# What is being asked
Exact repetition of the data below is required.
***** Data extracts *****
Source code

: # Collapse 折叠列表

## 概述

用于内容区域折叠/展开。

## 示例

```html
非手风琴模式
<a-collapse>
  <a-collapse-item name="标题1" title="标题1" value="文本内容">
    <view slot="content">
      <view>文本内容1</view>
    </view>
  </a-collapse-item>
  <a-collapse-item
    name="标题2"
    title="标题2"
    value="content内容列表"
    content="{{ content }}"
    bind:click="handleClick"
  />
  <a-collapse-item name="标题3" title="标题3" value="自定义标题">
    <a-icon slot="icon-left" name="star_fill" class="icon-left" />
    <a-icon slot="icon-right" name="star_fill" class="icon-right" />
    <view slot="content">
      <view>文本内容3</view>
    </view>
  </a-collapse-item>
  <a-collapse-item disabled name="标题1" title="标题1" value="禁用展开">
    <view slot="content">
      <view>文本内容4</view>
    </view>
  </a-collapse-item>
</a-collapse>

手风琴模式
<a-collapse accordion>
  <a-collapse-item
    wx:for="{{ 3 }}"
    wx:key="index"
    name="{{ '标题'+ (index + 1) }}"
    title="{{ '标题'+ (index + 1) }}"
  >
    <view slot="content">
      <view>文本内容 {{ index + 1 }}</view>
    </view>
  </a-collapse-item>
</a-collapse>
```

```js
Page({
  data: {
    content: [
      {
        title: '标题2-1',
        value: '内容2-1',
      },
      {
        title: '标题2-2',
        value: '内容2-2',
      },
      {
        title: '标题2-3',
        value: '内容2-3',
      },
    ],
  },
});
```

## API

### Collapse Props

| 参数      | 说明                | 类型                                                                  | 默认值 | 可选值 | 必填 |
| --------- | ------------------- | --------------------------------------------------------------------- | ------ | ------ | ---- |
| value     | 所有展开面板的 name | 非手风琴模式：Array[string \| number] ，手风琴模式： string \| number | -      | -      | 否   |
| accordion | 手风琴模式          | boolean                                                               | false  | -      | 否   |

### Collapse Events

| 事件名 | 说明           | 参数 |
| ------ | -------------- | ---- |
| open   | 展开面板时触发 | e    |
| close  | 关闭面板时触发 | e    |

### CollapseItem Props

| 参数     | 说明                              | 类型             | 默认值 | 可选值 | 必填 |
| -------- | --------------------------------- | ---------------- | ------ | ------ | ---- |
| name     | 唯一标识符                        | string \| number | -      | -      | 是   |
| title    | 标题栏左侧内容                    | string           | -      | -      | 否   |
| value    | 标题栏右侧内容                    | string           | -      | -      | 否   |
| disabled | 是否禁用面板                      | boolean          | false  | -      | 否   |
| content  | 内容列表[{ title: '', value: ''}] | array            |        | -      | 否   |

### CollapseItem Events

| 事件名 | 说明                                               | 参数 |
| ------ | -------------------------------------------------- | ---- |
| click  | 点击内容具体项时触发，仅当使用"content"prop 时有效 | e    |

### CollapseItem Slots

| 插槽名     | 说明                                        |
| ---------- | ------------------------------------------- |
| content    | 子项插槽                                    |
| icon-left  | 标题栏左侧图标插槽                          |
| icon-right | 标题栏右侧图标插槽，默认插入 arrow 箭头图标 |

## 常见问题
*****
# Task response
Source code

: # Collapse 折叠列表

## 概述

用于内容区域折叠/展开。

## 示例

```html
非手风琴模式
<a-collapse>
  <a-collapse-item name="标题1" title="标题1" value="文本内容">
    <view slot="content">
      <view>文本内容1</view>
    </view>
  </a-collapse-item>
  <a-collapse-item
    name="标题2"
    title="标题2"
    value="content内容列表"
    content="{{ content }}"
    bind:click="handleClick"
  />
  <a-collapse-item name="标题3" title="标题3" value="自定义标题">
    <a-icon slot="icon-left" name="star_fill" class="icon-left" />
    <a-icon slot="icon-right" name="star_fill" class="icon-right" />
    <view slot="content">
      <view>文本内容3</view>
    </view>
  </a-collapse-item>
  <a-collapse-item disabled name="标题1" title="标题1" value="禁用展开">
    <view slot="content">
      <view>文本内容4</view>
    </view>
  </a-collapse-item>
</a-collapse>

手风琴模式
<a-collapse accordion>
  <a-collapse-item
    wx:for="{{ 3 }}"
    wx:key="index"
    name="{{ '标题'+ (index + 1) }}"
    title="{{ '标题'+ (index + 1) }}"
  >
    <view slot="content">
      <view>文本内容 {{ index + 1 }}</view>
    </view>
  </a-collapse-item>
</a-collapse>
```

```js
Page({
  data: {
    content: [
      {
        title: '标题2-1',
        value: '内容2-1',
      },
      {
        title: '标题2-2',
        value: '内容2-2',
      },
      {
        title: '标题2-3',
        value: '内容2-3',
      },
    ],
  },
});
```

## API

### Collapse Props

| 参数      | 说明                | 类型                                                                  | 默认值 | 可选值 | 必填 |
| --------- | ------------------- | --------------------------------------------------------------------- | ------ | ------ | ---- |
| value     | 所有展开面板的 name | 非手风琴模式：Array[string \| number] ，手风琴模式： string \| number | -      | -      | 否   |
| accordion | 手风琴模式          | boolean                                                               | false  | -      | 否   |

### Collapse Events

| 事件名 | 说明           | 参数 |
| ------ | -------------- | ---- |
| open   | 展开面板时触发 | e    |
| close  | 关闭面板时触发 | e    |

### CollapseItem Props

| 参数     | 说明                              | 类型             | 默认值 | 可选值 | 必填 |
| -------- | --------------------------------- | ---------------- | ------ | ------ | ---- |
| name     | 唯一标识符                        | string \| number | -      | -      | 是   |
| title    | 标题栏左侧内容                    | string           | -      | -      | 否   |
| value    | 标题栏右侧内容                    | string           | -      | -      | 否   |
| disabled | 是否禁用面板                      | boolean          | false  | -      | 否   |
| content  | 内容列表[{ title: '', value: ''}] | array            |        | -      | 否   |

### CollapseItem Events

| 事件名 | 说明                                               | 参数 |
| ------ | -------------------------------------------------- | ---- |
| click  | 点击内容具体项时触发，仅当使用"content"prop 时有效 | e    |

### CollapseItem Slots

| 插槽名     | 说明                                        |
| ---------- | ------------------------------------------- |
| content    | 子项插槽                                    |
| icon-left  | 标题栏左侧图标插槽                          |
| icon-right | 标题栏右侧图标插槽，默认插入 arrow 箭头图标 |

## 常见问题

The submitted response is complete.